| TO DO |
Print all the records exactly, please.

╭─ DATA IN THIS EXERCISE

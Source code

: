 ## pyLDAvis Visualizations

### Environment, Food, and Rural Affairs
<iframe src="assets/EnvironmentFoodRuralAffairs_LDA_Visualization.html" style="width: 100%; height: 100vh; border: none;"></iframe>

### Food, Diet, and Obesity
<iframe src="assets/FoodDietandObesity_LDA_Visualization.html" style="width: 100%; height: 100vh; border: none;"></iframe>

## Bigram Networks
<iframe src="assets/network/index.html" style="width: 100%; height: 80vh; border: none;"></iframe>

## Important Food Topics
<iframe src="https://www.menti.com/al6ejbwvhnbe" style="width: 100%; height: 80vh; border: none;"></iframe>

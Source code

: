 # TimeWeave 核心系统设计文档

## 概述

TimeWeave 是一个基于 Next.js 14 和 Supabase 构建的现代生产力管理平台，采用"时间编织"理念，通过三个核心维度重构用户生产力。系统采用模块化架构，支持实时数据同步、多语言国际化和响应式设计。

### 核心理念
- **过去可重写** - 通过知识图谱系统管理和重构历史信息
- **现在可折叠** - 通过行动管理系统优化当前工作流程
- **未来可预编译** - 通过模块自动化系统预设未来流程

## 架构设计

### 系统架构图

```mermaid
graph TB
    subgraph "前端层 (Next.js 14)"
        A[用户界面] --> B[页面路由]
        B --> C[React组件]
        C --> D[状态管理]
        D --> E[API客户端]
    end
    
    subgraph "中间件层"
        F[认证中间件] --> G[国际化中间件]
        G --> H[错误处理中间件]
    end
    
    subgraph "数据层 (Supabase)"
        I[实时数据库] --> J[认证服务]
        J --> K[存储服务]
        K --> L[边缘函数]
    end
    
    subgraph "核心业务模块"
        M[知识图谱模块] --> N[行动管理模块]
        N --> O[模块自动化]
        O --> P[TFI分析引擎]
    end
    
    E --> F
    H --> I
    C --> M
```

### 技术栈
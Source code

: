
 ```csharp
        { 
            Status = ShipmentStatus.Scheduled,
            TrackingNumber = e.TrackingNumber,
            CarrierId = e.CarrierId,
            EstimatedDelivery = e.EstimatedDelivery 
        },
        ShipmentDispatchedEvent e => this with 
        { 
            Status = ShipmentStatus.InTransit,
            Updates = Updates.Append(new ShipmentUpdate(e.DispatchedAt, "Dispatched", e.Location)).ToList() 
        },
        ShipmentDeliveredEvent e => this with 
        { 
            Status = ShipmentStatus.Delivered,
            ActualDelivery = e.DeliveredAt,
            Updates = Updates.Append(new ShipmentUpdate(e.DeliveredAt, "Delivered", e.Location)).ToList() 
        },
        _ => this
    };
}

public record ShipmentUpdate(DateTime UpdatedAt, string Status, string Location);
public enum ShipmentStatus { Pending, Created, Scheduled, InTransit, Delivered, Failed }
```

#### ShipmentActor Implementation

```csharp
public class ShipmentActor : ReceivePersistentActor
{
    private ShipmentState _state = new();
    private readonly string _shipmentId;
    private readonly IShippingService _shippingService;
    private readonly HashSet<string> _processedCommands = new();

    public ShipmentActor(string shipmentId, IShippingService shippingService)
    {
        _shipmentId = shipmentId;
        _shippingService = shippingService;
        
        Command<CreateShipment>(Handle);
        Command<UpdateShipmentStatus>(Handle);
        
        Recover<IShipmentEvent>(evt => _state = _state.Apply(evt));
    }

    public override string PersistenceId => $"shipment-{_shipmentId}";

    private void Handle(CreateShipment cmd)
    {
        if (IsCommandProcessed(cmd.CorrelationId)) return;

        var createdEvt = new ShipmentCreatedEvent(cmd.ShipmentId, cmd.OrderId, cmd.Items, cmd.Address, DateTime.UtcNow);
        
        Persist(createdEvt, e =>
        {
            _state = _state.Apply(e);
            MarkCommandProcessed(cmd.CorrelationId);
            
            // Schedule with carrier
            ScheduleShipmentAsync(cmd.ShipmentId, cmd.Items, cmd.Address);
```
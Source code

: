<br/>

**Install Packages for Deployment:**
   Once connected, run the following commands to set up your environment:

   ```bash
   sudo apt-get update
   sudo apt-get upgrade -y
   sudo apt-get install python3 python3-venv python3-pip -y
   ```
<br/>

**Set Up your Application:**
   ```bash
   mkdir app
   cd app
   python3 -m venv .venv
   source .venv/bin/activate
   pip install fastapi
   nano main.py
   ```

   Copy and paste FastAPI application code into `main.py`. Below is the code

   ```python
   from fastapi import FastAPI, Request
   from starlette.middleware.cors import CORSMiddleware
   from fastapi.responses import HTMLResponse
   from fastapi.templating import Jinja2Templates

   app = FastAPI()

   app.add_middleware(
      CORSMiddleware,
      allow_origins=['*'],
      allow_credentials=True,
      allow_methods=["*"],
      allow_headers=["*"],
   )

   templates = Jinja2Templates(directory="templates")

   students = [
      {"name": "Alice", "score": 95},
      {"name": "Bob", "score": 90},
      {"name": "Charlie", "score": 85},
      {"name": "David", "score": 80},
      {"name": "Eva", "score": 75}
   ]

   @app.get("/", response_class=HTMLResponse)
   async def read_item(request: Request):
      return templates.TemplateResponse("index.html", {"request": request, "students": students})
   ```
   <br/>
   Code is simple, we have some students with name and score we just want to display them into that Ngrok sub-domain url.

╰─

| RESPONSE FOR THIS EXERCISE |
Source code

: ## pyLDAvis Visualizations

### Environment, Food, and Rural Affairs
<iframe src="assets/EnvironmentFoodRuralAffairs_LDA_Visualization.html" style="width: 100%; height: 100vh; border: none;"></iframe>

### Food, Diet, and Obesity
<iframe src="assets/FoodDietandObesity_LDA_Visualization.html" style="width: 100%; height: 100vh; border: none;"></iframe>

## Bigram Networks
<iframe src="assets/network/index.html" style="width: 100%; height: 80vh; border: none;"></iframe>

## Important Food Topics
<iframe src="https://www.menti.com/al6ejbwvhnbe" style="width: 100%; height: 80vh; border: none;"></iframe>

Source code

: # TimeWeave 核心系统设计文档

## 概述

TimeWeave 是一个基于 Next.js 14 和 Supabase 构建的现代生产力管理平台，采用"时间编织"理念，通过三个核心维度重构用户生产力。系统采用模块化架构，支持实时数据同步、多语言国际化和响应式设计。

### 核心理念
- **过去可重写** - 通过知识图谱系统管理和重构历史信息
- **现在可折叠** - 通过行动管理系统优化当前工作流程
- **未来可预编译** - 通过模块自动化系统预设未来流程

## 架构设计

### 系统架构图

```mermaid
graph TB
    subgraph "前端层 (Next.js 14)"
        A[用户界面] --> B[页面路由]
        B --> C[React组件]
        C --> D[状态管理]
        D --> E[API客户端]
    end
    
    subgraph "中间件层"
        F[认证中间件] --> G[国际化中间件]
        G --> H[错误处理中间件]
    end
    
    subgraph "数据层 (Supabase)"
        I[实时数据库] --> J[认证服务]
        J --> K[存储服务]
        K --> L[边缘函数]
    end
    
    subgraph "核心业务模块"
        M[知识图谱模块] --> N[行动管理模块]
        N --> O[模块自动化]
        O --> P[TFI分析引擎]
    end
    
    E --> F
    H --> I
    C --> M
```

### 技术栈
Source code

:
 ```csharp
        { 
            Status = ShipmentStatus.Scheduled,
            TrackingNumber = e.TrackingNumber,
            CarrierId = e.CarrierId,
            EstimatedDelivery = e.EstimatedDelivery 
        },
        ShipmentDispatchedEvent e => this with 
        { 
            Status = ShipmentStatus.InTransit,
            Updates = Updates.Append(new ShipmentUpdate(e.DispatchedAt, "Dispatched", e.Location)).ToList() 
        },
        ShipmentDeliveredEvent e => this with 
        { 
            Status = ShipmentStatus.Delivered,
            ActualDelivery = e.DeliveredAt,
            Updates = Updates.Append(new ShipmentUpdate(e.DeliveredAt, "Delivered", e.Location)).ToList() 
        },
        _ => this
    };
}

public record ShipmentUpdate(DateTime UpdatedAt, string Status, string Location);
public enum ShipmentStatus { Pending, Created, Scheduled, InTransit, Delivered, Failed }
```

#### ShipmentActor Implementation

```csharp
public class ShipmentActor : ReceivePersistentActor
{
    private ShipmentState _state = new();
    private readonly string _shipmentId;
    private readonly IShippingService _shippingService;
    private readonly HashSet<string> _processedCommands = new();

    public ShipmentActor(string shipmentId, IShippingService shippingService)
    {
        _shipmentId = shipmentId;
        _shippingService = shippingService;
        
        Command<CreateShipment>(Handle);
        Command<UpdateShipmentStatus>(Handle);
        
        Recover<IShipmentEvent>(evt => _state = _state.Apply(evt));
    }

    public override string PersistenceId => $"shipment-{_shipmentId}";

    private void Handle(CreateShipment cmd)
    {
        if (IsCommandProcessed(cmd.CorrelationId)) return;

        var createdEvt = new ShipmentCreatedEvent(cmd.ShipmentId, cmd.OrderId, cmd.Items, cmd.Address, DateTime.UtcNow);
        
        Persist(createdEvt, e =>
        {
            _state = _state.Apply(e);
            MarkCommandProcessed(cmd.CorrelationId);
            
            // Schedule with carrier
            ScheduleShipmentAsync(cmd.ShipmentId, cmd.Items, cmd.Address);
```
Source code

:<br/>

**Install Packages for Deployment:**
   Once connected, run the following commands to set up your environment:

   ```bash
   sudo apt-get update
   sudo apt-get upgrade -y
   sudo apt-get install python3 python3-venv python3-pip -y
   ```
<br/>

**Set Up your Application:**
   ```bash
   mkdir app
   cd app
   python3 -m venv .venv
   source .venv/bin/activate
   pip install fastapi
   nano main.py
   ```

   Copy and paste FastAPI application code into `main.py`. Below is the code

   ```python
   from fastapi import FastAPI, Request
   from starlette.middleware.cors import CORSMiddleware
   from fastapi.responses import HTMLResponse
   from fastapi.templating import Jinja2Templates

   app = FastAPI()

   app.add_middleware(
      CORSMiddleware,
      allow_origins=['*'],
      allow_credentials=True,
      allow_methods=["*"],
      allow_headers=["*"],
   )

   templates = Jinja2Templates(directory="templates")

   students = [
      {"name": "Alice", "score": 95},
      {"name": "Bob", "score": 90},
      {"name": "Charlie", "score": 85},
      {"name": "David", "score": 80},
      {"name": "Eva", "score": 75}
   ]

   @app.get("/", response_class=HTMLResponse)
   async def read_item(request: Request):
      return templates.TemplateResponse("index.html", {"request": request, "students": students})
   ```
   <br/>
   Code is simple, we have some students with name and score we just want to display them into that Ngrok sub-domain url.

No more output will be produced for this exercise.